February 10th, 2010
Renaissance Women
Even though we haven’t done much bike and brew specific things in the past few months, the twig is still with us. During one of our trips into Blenheim with our WWOOFing hosts at the blueberry farm, we found ourselves wandering around town trying to find one of the local breweries that we’d heard about – Renaissance Brewing Company . (In New Zealand, that’s pronounced “re-NAY-sonce”.) Our somewhat random visit turned out to be perfect timing. We arrived late in the day and asked if we could get a tour of the brewery. The only person who was still there just happened to be Brian Thiel, co-owner and operations manager at the brewery. He not only gave us a great tour of the place, he also mentioned that he could use a few extra hands at the Blues, Brews and BBQs festival happening the following weekend – the exact festival that we’d been planning to attend and had been trying to find a way to volunteer at. The serendipity was astounding.
After a bit of chit chat, we found out that Brian’s usual “keg monkey” – the guy who does things like clean kegs, clean out kettles, help bottle and prepare shipments, pretty much anything they tell him to do, most of it manual labor – was leaving soon to go to university. We told him that it was pretty much our dream job to be keg monkeys for the next week. I don’t know if he totally believed us, but he told us if we wanted to come in on Tuesday at 11am, we were welcome.
We had 2 weeks left in New Zealand, we had already seen a great deal of the country and we were running low on cash. Helping out at a brewery sounded like the perfect way to finish up our trip before heading to Melbourne. So we signed up to be keg monkeys.
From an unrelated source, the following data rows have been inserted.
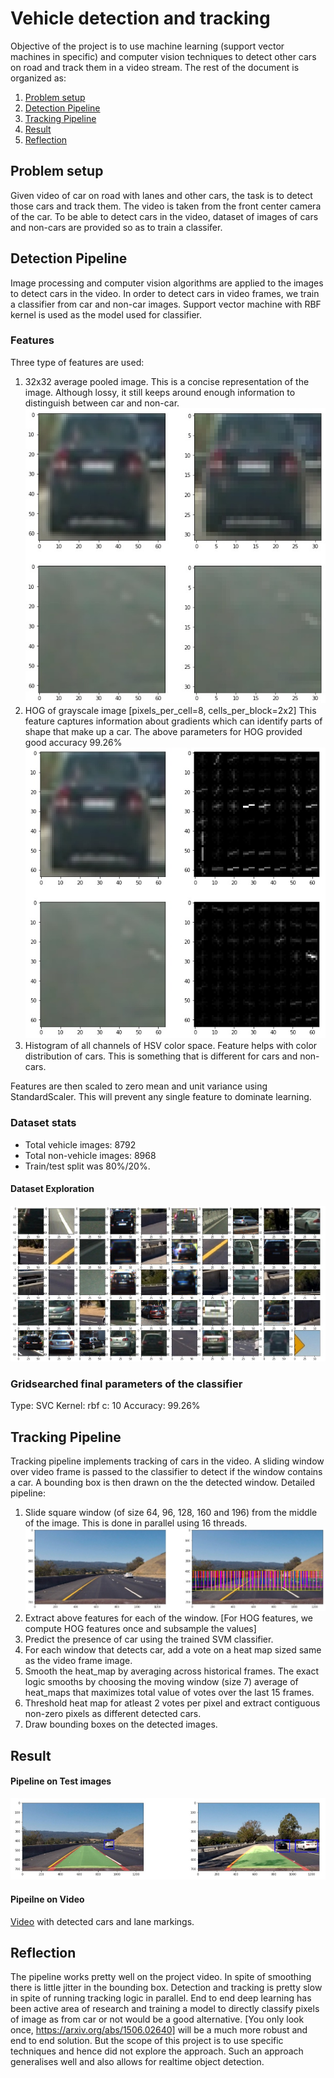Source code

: # Vehicle detection and tracking

Objective of the project is to use machine learning (support vector machines in specific) and computer vision techniques to detect other cars on road and track them in a video stream. The rest of the document is organized as:

1. [Problem setup](#problem_setup)
2. [Detection Pipeline](#detection_pipeline)
3. [Tracking Pipeline](#tracking_pipeline)
3. [Result](#results)
4. [Reflection](#reflection)

## <a name="problem_setup">Problem setup</a>
Given video of car on road with lanes and other cars, the task is to detect those cars and track them. The video is taken from the front center camera of the car. To be able to detect cars in the video, dataset of images of cars and non-cars are provided so as to train a classifer.

## <a name="detection_pipeline">Detection Pipeline</a>
Image processing and computer vision algorithms are applied to the images to detect cars in the video. In order to detect cars in video frames, we train a classifier from car and non-car images. Support vector machine with RBF kernel is used as the model used for classifier.

### Features
Three type of features are used:
1. 32x32 average pooled image.
   This is a concise representation of the image. Although lossy, it still keeps around enough information to distinguish between car and non-car.
   ![](output_images/pooled_feature.jpg)
2. HOG of grayscale image [pixels_per_cell=8, cells_per_block=2x2]
   This feature captures information about gradients which can identify parts of shape that make up a car. The above parameters for HOG provided good accuracy 99.26%
   ![](output_images/hog_feature.jpg)
3. Histogram of all channels of HSV color space.
   Feature helps with color distribution of cars. This is something that is different for cars and non-cars.

Features are then scaled to zero mean and unit variance using StandardScaler. This will prevent any single feature to dominate learning.

### Dataset stats
* Total vehicle images: 8792
* Total non-vehicle images: 8968
* Train/test split was 80%/20%.

#### Dataset Exploration
![](output_images/dataset.jpg)

### Gridsearched final parameters of the classifier
Type: SVC
Kernel: rbf
c: 10
Accuracy: 99.26%

## <a name="tracking_pipeline">Tracking Pipeline</a>
Tracking pipeline implements tracking of cars in the video. A sliding window over video frame is passed to the classifier to detect if the window contains a car. A bounding box is then drawn on the the detected window. Detailed pipeline:

1. Slide square window (of size 64, 96, 128, 160 and 196) from the middle of the image. This is done in parallel using 16 threads.
   ![](output_images/sliding.jpg)
2. Extract above features for each of the window. [For HOG features, we compute HOG features once and subsample the values]
3. Predict the presence of car using the trained SVM classifier.
4. For each window that detects car, add a vote on a heat map sized same as the video frame image.
5. Smooth the heat_map by averaging across historical frames. The exact logic smooths by choosing the moving window (size 7) average of heat_maps that maximizes total value of votes over the last 15 frames.
6. Threshold heat map for atleast 2 votes per pixel and extract contiguous non-zero pixels as different detected cars.
7. Draw bounding boxes on the detected images.

## <a name="results">Result</a>
#### Pipeline on Test images
![](output_images/pipeline_images.jpg)
#### Pipeilne on Video
[Video](https://github.com/rohithmenon/carnd/blob/master/vehicle_detection/output/project_video.mp4?raw=true) with detected cars and lane markings.

## <a name="reflection">Reflection</a>
The pipeline works pretty well on the project video. In spite of smoothing there is little jitter in the bounding box. Detection and tracking is pretty slow in spite of running tracking logic in parallel. End to end deep learning has been active area of research and training a model to directly classify pixels of image as from car or not would be a good alternative. [You only look once, https://arxiv.org/abs/1506.02640] will be a much more robust and end to end solution. But the scope of this project is to use specific techniques and hence did not explore the approach. Such an approach generalises well and also allows for realtime object detection.
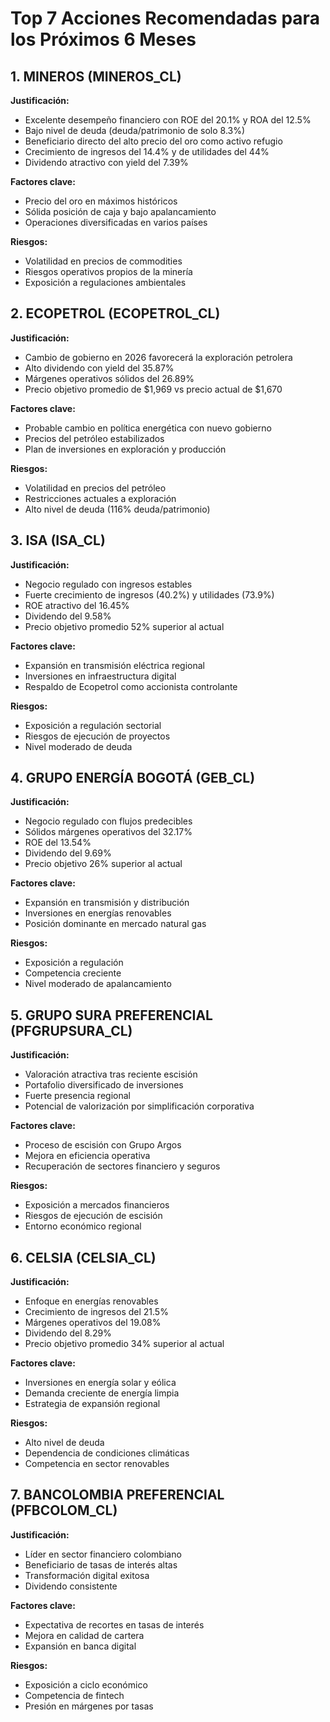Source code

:# Top 7 Acciones Recomendadas para los Próximos 6 Meses

## 1. MINEROS (MINEROS_CL)

**Justificación:**

- Excelente desempeño financiero con ROE del 20.1% y ROA del 12.5%
- Bajo nivel de deuda (deuda/patrimonio de solo 8.3%)
- Beneficiario directo del alto precio del oro como activo refugio
- Crecimiento de ingresos del 14.4% y de utilidades del 44%
- Dividendo atractivo con yield del 7.39%

**Factores clave:**

- Precio del oro en máximos históricos
- Sólida posición de caja y bajo apalancamiento
- Operaciones diversificadas en varios países

**Riesgos:**

- Volatilidad en precios de commodities
- Riesgos operativos propios de la minería
- Exposición a regulaciones ambientales

## 2. ECOPETROL (ECOPETROL_CL)

**Justificación:**

- Cambio de gobierno en 2026 favorecerá la exploración petrolera
- Alto dividendo con yield del 35.87%
- Márgenes operativos sólidos del 26.89%
- Precio objetivo promedio de $1,969 vs precio actual de $1,670

**Factores clave:**

- Probable cambio en política energética con nuevo gobierno
- Precios del petróleo estabilizados
- Plan de inversiones en exploración y producción

**Riesgos:**

- Volatilidad en precios del petróleo
- Restricciones actuales a exploración
- Alto nivel de deuda (116% deuda/patrimonio)

## 3. ISA (ISA_CL)

**Justificación:**

- Negocio regulado con ingresos estables
- Fuerte crecimiento de ingresos (40.2%) y utilidades (73.9%)
- ROE atractivo del 16.45%
- Dividendo del 9.58%
- Precio objetivo promedio 52% superior al actual

**Factores clave:**

- Expansión en transmisión eléctrica regional
- Inversiones en infraestructura digital
- Respaldo de Ecopetrol como accionista controlante

**Riesgos:**

- Exposición a regulación sectorial
- Riesgos de ejecución de proyectos
- Nivel moderado de deuda

## 4. GRUPO ENERGÍA BOGOTÁ (GEB_CL)

**Justificación:**

- Negocio regulado con flujos predecibles
- Sólidos márgenes operativos del 32.17%
- ROE del 13.54%
- Dividendo del 9.69%
- Precio objetivo 26% superior al actual

**Factores clave:**

- Expansión en transmisión y distribución
- Inversiones en energías renovables
- Posición dominante en mercado natural gas

**Riesgos:**

- Exposición a regulación
- Competencia creciente
- Nivel moderado de apalancamiento

## 5. GRUPO SURA PREFERENCIAL (PFGRUPSURA_CL)

**Justificación:**

- Valoración atractiva tras reciente escisión
- Portafolio diversificado de inversiones
- Fuerte presencia regional
- Potencial de valorización por simplificación corporativa

**Factores clave:**

- Proceso de escisión con Grupo Argos
- Mejora en eficiencia operativa
- Recuperación de sectores financiero y seguros

**Riesgos:**

- Exposición a mercados financieros
- Riesgos de ejecución de escisión
- Entorno económico regional

## 6. CELSIA (CELSIA_CL)

**Justificación:**

- Enfoque en energías renovables
- Crecimiento de ingresos del 21.5%
- Márgenes operativos del 19.08%
- Dividendo del 8.29%
- Precio objetivo promedio 34% superior al actual

**Factores clave:**

- Inversiones en energía solar y eólica
- Demanda creciente de energía limpia
- Estrategia de expansión regional

**Riesgos:**

- Alto nivel de deuda
- Dependencia de condiciones climáticas
- Competencia en sector renovables

## 7. BANCOLOMBIA PREFERENCIAL (PFBCOLOM_CL)

**Justificación:**

- Líder en sector financiero colombiano
- Beneficiario de tasas de interés altas
- Transformación digital exitosa
- Dividendo consistente

**Factores clave:**

- Expectativa de recortes en tasas de interés
- Mejora en calidad de cartera
- Expansión en banca digital

**Riesgos:**

- Exposición a ciclo económico
- Competencia de fintech
- Presión en márgenes por tasas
It was AWESOME. Brian and the brewery co-owner and head brewer Andy Deuchars thought we were a bit nuts, getting excited about cleaning the beer filter and climbing in the kettle to shovel out spent grain, but it really was cool. After going on around 60 brewery tours in the last few months, it was exciting to actually be making beer. And bottling. And cleaning. Lots and lots of cleaning. Andy says there are 5 rules of beer making. Pretty much all of them use some combination of the words cleaning, sanitizing, or sterilizing. We followed Andy’s rules a T though, because he knows a thing or two about making tasty brews. While at the farm, we’d tasted as many different New Zealand beers as possible (doing penance for all the Speights and Tui’s we’d imbibed on the backpacker bus) and Renaissance was definitely one of the best. They make 7 different beers and we liked all of them. Not surprisingly, we are especially fond of their Discovery American Pale Ale, but we definitely wouldn’t turn down one of their award-winning Stonecutter Scotch Ales or the beer currently voted best beer in New Zealand (on ratebeer.com), their Elemental Porter.
Also, we DID end up helping out at Blues, Brews and BBQs. We poured beer, chatted up the locals and were given the power of the stamp – they let us give free beer to anyone we thought was cute that would let us stamp them with the Renaissance “R”. On their nipple. It was good times.
After a few days, we got the hang of many brewery tasks. We got to the point where we could operate the bottling line MOSTLY by ourselves and we were able to learn a bit about New Zealand geography while helping with their new website. Though there is still so much to learn, the world of professional brewing now feels like a world we can be a part of. It breaks our hearts to leave New Zealand just when we are really getting involved in things, but hopefully something serendipitous will happen in Australia. And hopefully we can use Brian and Andy as references! Cheers guys!